**Work to complete:** Skip the images and return the records below exactly.

Saved data entries
"""

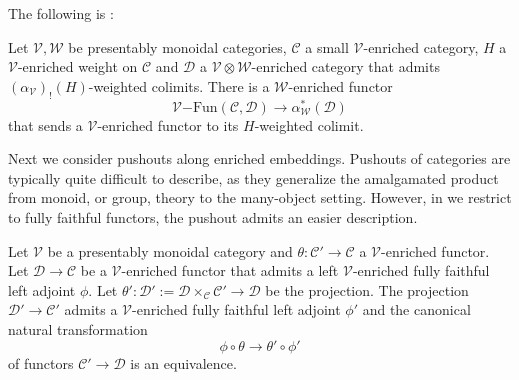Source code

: \documentclass[10pt,oneside]{article}
\numberwithin{equation}{section} %
\numberwithin{figure}{section} %
\theoremstyle{plain}
\theoremstyle{definition}
\newcommand{\mC}{{\mathcal C}}
\newcommand{\mD}{{\mathcal D}}
\newcommand{\mV}{{\mathcal V}}
\newcommand{\mW}{{\mathcal W}}
\newcommand{\ot}{\otimes}
\newcommand{\Fun}{\mathrm{Fun}}
\begin{document}
The following is \cite[Proposition 3.19.]{heine2024higher}:

\begin{proposition}\label{weifunc}

Let $\mV, \mW$ be presentably monoidal categories, $\mC$ a small $\mV$-enriched category, $H$ a $\mV$-enriched weight on $\mC$ and $\mD$ a $\mV \ot \mW$-enriched category that admits $(\alpha_\mV)_!(H)$-weighted colimits.
There is a $\mW$-enriched functor 
$$ \mV\mathrm{-}\Fun(\mC,\mD) \to \alpha^*_\mW(\mD)$$
that sends a $\mV$-enriched functor to its $H$-weighted colimit.

\end{proposition}


Next we consider pushouts along enriched embeddings.
Pushouts of categories are typically quite difficult to describe, as they generalize the amalgamated product from monoid, or group, theory to the many-object setting.
However, in we restrict to fully faithful functors, the pushout admits an easier description.

\begin{lemma}\label{pulla}
Let $\mV$ be a presentably monoidal category and $\theta: \mC' \to \mC$
a $\mV$-enriched functor.
Let $\mD \to \mC$ be a $\mV$-enriched functor that admits a left
$\mV$-enriched fully faithful left adjoint $\phi$.
Let $\theta': \mD':= \mD \times_\mC \mC' \to \mD$ be the projection.
The projection $\mD' \to \mC' $ admits a $\mV$-enriched fully faithful left adjoint $\phi'$ and the canonical natural transformation
$$ \phi \circ \theta \to \theta' \circ \phi' $$
of functors $\mC'\to \mD$ is an equivalence.
    
\end{lemma}
\end{document}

"""

**Output of the exercise:**
Source code

: \documentclass[10pt,oneside]{article}
\numberwithin{equation}{section} %
\numberwithin{figure}{section} %
\theoremstyle{plain}
\theoremstyle{definition}
\newcommand{\mC}{{\mathcal C}}
\newcommand{\mD}{{\mathcal D}}
\newcommand{\mV}{{\mathcal V}}
\newcommand{\mW}{{\mathcal W}}
\newcommand{\ot}{\otimes}
\newcommand{\Fun}{\mathrm{Fun}}
\begin{document}
The following is \cite[Proposition 3.19.]{heine2024higher}:

\begin{proposition}\label{weifunc}

Let $\mV, \mW$ be presentably monoidal categories, $\mC$ a small $\mV$-enriched category, $H$ a $\mV$-enriched weight on $\mC$ and $\mD$ a $\mV \ot \mW$-enriched category that admits $(\alpha_\mV)_!(H)$-weighted colimits.
There is a $\mW$-enriched functor 
$$ \mV\mathrm{-}\Fun(\mC,\mD) \to \alpha^*_\mW(\mD)$$
that sends a $\mV$-enriched functor to its $H$-weighted colimit.

\end{proposition}


Next we consider pushouts along enriched embeddings.
Pushouts of categories are typically quite difficult to describe, as they generalize the amalgamated product from monoid, or group, theory to the many-object setting.
However, in we restrict to fully faithful functors, the pushout admits an easier description.

\begin{lemma}\label{pulla}
Let $\mV$ be a presentably monoidal category and $\theta: \mC' \to \mC$
a $\mV$-enriched functor.
Let $\mD \to \mC$ be a $\mV$-enriched functor that admits a left
$\mV$-enriched fully faithful left adjoint $\phi$.
Let $\theta': \mD':= \mD \times_\mC \mC' \to \mD$ be the projection.
The projection $\mD' \to \mC' $ admits a $\mV$-enriched fully faithful left adjoint $\phi'$ and the canonical natural transformation
$$ \phi \circ \theta \to \theta' \circ \phi' $$
of functors $\mC'\to \mD$ is an equivalence.
    
\end{lemma}
\end{document}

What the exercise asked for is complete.